Good to learn something new about the Golden Thirteen today.

So much for Coco Crisp but how about the Cocoa Crispies his mother or his friends must have been thinking of (is it his real first name or a nickname?) I never liked the cereal myself but I do remember part of the commercial jingle..."It's time for Cocoa Crispies, They are so Chocolately, And when I get a taste of them, I trumpet happilly!"...It ends with some cartoon character with a horn for a nose trumpeting happily...toot, toot, toot, toooooot!

I'll go for two this morning. We have a crisp morning of cool temperatures in Alabama after an extended heat wave. I've never been happier to see fall approaching.

Villager said...

Ian, Rosemarie, Stine & Hana - Asante sana for your visit and kind words!

Martin - Coco is his nickname. I encourage you to participate in Manic Monday meme in future. It is a good way to meet bloggers that might not otherwise visit with us.

peace, Villager

Martin Lindsey. said...

I almost forgot the Montford Point Marines. I met one when I lived in Louisville. They looked crisp in their uniforms as the first Black Marines back in the day.

Here's a link..
http://www.mpma28.com/page/page/3125770.htm


Martin

Villager said...

Martin - Thank you for that link to information about Black marines from back in the day. I never knew any of that stuff...

peace, Villager

plez... said...

CRISP, they are!

excellent post! thanks for the education.

maryt said...

Thanks Villager, you're first thought about Coco Crisp is my post...check it out! I'm not a Red Sox fan either but I had to do it because his name fit so well!
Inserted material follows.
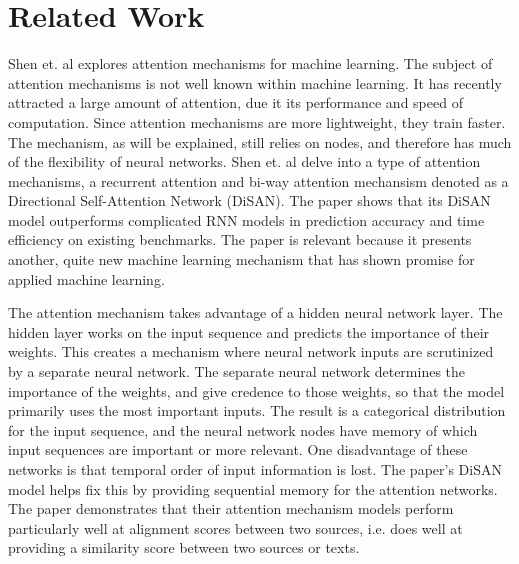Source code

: \section{Related Work}

Shen et. al explores attention mechanisms for machine learning.  The subject of attention mechanisms is not well known within machine learning.  It has recently attracted a large amount of attention, due it its performance and speed of computation.  Since attention mechanisms are more lightweight, they train faster.  The mechanism, as will be explained, still relies on nodes, and therefore has much of the flexibility of neural networks.  Shen et. al delve into a type of attention mechanisms, a recurrent attention and bi-way attention mechansism denoted as a Directional Self-Attention Network (DiSAN).  The paper shows that its DiSAN model outperforms complicated RNN models in prediction accuracy and time efficiency on existing benchmarks.  The paper is relevant because it presents another, quite new machine learning mechanism that has shown promise for applied machine learning.

The attention mechanism takes advantage of a hidden neural network layer.  The hidden layer works on the input sequence and predicts the importance of their weights.  This creates a mechanism where neural network inputs are scrutinized by a separate neural network.  The separate neural network determines the importance of the weights, and give credence to those weights, so that the model primarily uses the most important inputs.  The result is a categorical distribution for the input sequence, and the neural network nodes have memory of which input sequences are important or more relevant.  One disadvantage of these networks is that temporal order of input information is lost.  The paper's DiSAN model helps fix this by providing sequential memory for the attention networks.  The paper demonstrates that their attention mechanism models perform particularly well at alignment scores between two sources, i.e. does well at providing a similarity score between two sources or texts.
Thanks for the info about the Golden Thirteen, didn't know about them.

Villager said...

MaryT and Plez - Asante sana for your comments. I'm grateful that our weekly MM meme post is providing new information for so many people. Plez, did you see the Top Ten Black Bloggers list?

peace, Villager

Sandee (Comedy +) said...

What a nice angle on crisp. Love it. Have a great MM. :)

Mert said...

Great history, they all looked wonderful in their dress uniforms! Happy MM!

Villager said...

Sandee & Mert - Asante sana!

Sherry said...

What a great post! I love history but had no idea about the Golden Thirteen. Thanks for enlightening me!

katherine. said...

I like the idea of crisp uniforms...and join the others in learning of the Golden Thirteen...
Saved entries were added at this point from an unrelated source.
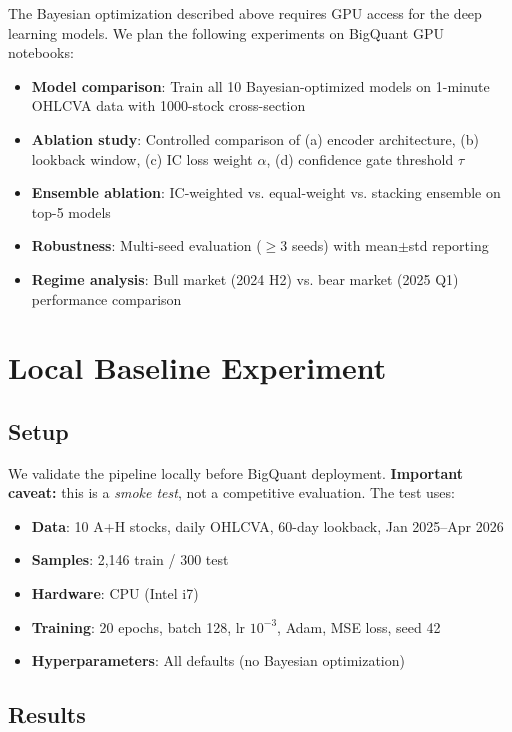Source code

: \documentclass[sigconf,10pt]{acmart}
\begin{document}
The Bayesian optimization described above requires GPU access for the deep learning models. We plan the following experiments on BigQuant GPU notebooks:

\begin{itemize}
  \item \textbf{Model comparison}: Train all 10 Bayesian-optimized models on 1-minute OHLCVA data with 1000-stock cross-section
  \item \textbf{Ablation study}: Controlled comparison of (a) encoder architecture, (b) lookback window, (c) IC loss weight $\alpha$, (d) confidence gate threshold $\tau$
  \item \textbf{Ensemble ablation}: IC-weighted vs. equal-weight vs. stacking ensemble on top-5 models
  \item \textbf{Robustness}: Multi-seed evaluation ($\ge 3$ seeds) with mean$\pm$std reporting
  \item \textbf{Regime analysis}: Bull market (2024 H2) vs. bear market (2025 Q1) performance comparison
\end{itemize}

\section{Local Baseline Experiment}

\subsection{Setup}
We validate the pipeline locally before BigQuant deployment. \textbf{Important caveat:} this is a \emph{smoke test}, not a competitive evaluation. The test uses:
\begin{itemize}
  \item \textbf{Data}: 10 A+H stocks, daily OHLCVA, 60-day lookback, Jan 2025--Apr 2026
  \item \textbf{Samples}: 2,146 train / 300 test
  \item \textbf{Hardware}: CPU (Intel i7)
  \item \textbf{Training}: 20 epochs, batch 128, lr $10^{-3}$, Adam, MSE loss, seed 42
  \item \textbf{Hyperparameters}: All defaults (no Bayesian optimization)
\end{itemize}

\subsection{Results}
\end{document}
also good to learn how to say "thank you" (I think) in...um...swahili?
(apparently it's also a wine....smile)

Villager said...

Sherry - I tend to use Morgen's Manic Monday meme to research and learn something new about Black history. I had not heard of the Golden Thirteen until today either!

Katherine - Asante sana is indeed the kiswahili word for "thank you". I didn't know that it was a wine ... but, then again, I'm a vodka-kinda-guy!

peace, Villager

Sarge Charlie said...

Very well done, being a son of the South during the 40's and 50's I saw the white side of the fence, too bad, I was drafted in June of 1960, that is when my reeducation started. I think the military has done a good job of mixing the races. You may have a different point of view.
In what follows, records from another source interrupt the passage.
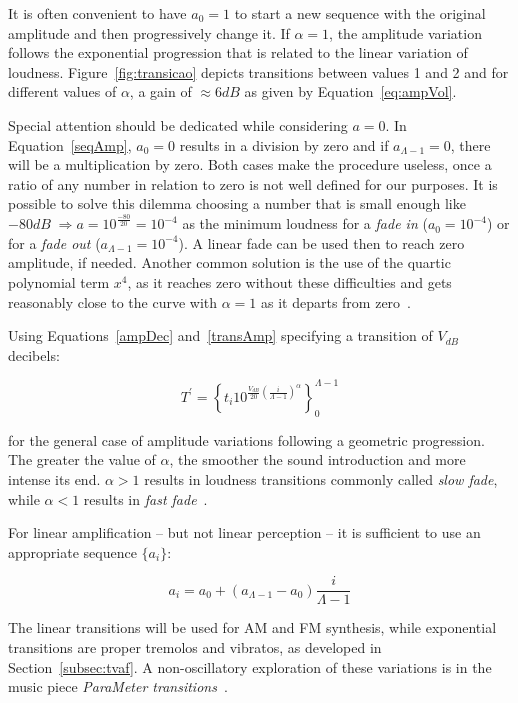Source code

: It is often convenient to have $a_0=1$ to start a new sequence with the original amplitude and then progressively change it.
If $\alpha=1$, the amplitude variation follows the exponential progression that is related to the linear variation of loudness. Figure~\ref{fig:transicao} depicts transitions between values 1 and 2 and for different values of $\alpha$, a gain of $\approx 6dB$ as given by Equation~\ref{eq:ampVol}.

Special attention should be dedicated while considering $a=0$.
In Equation~\ref{seqAmp}, $a_0=0$ results in a division by zero and if $a_{\Lambda-1}=0$, there will be a multiplication by zero.
Both cases make the procedure useless, once a ratio of any number in relation to zero is not well defined for our purposes. It is possible to solve this dilemma choosing a number that is small enough like $-80dB\;\Rightarrow a=10^{\frac{-80}{20}}=10^{-4}$ as the minimum loudness for a \emph{fade in} ($a_0=10^{-4}$) or for a \emph{fade out} ($a_{\Lambda-1}=10^{-4}$). A linear fade can be used then to reach zero amplitude, if needed. Another common solution is the use of the quartic polynomial term $x^4$, as it reaches zero without these difficulties and gets reasonably close to the curve with $\alpha=1$ as it departs from zero~\cite{Cook}.

Using Equations~\ref{ampDec} and~\ref{transAmp} specifying a transition of $V_{dB}$ decibels:

\begin{equation}\label{seqAmpDB}
T^{'}=\left\{ t_i 10^{\frac{V_{dB}}{20}\left( \frac{i}{\Lambda-1} \right)^\alpha} \right\}_0^{\Lambda-1}
\end{equation}

\noindent for the general case of amplitude variations following a geometric progression. The greater the value of $\alpha$, the smoother the sound introduction and more intense its end. $\alpha>1$ results in loudness transitions commonly called \emph{slow fade}, while $\alpha<1$ results in \emph{fast fade}~\cite{guillaume}.

For linear amplification -- but not linear perception -- it is sufficient to use an appropriate sequence $\{a_i\}$:

\begin{equation}\label{seqAmpLin}
a_i=a_0 + (a_{\Lambda-1}-a_0)\frac{i}{\Lambda-1}
\end{equation}

The linear transitions will be used for AM and FM synthesis, while exponential transitions are proper tremolos and vibratos, as developed in Section~\ref{subsec:tvaf}. A non-oscillatory exploration of these variations is in the music piece \emph{ParaMeter transitions}~\cite{MASSA}.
This is an excellent post, these are men that America needs to respect.

Villager said...

Sarge - I've never served in the military, but, from everything I can see the military was years ahead of the rest of our society in terms of looking at a person for the content of their character instead of the color of their skin.

Thanks for sharing your time and thoughts with us today.

peace, Villager

Travis said...

I have an interest in military history, so I was aware of these 13 gentlemen. In high school, I did a project paper on these men and the Tuskegee Airmen.

Excellent post today. Happy MM!

Villager said...

Travis - You are blessed to have gone to a school that valued all of American history ... including African American! You had advantage over me in that I never heard of the Golden Thirteen until yesterday.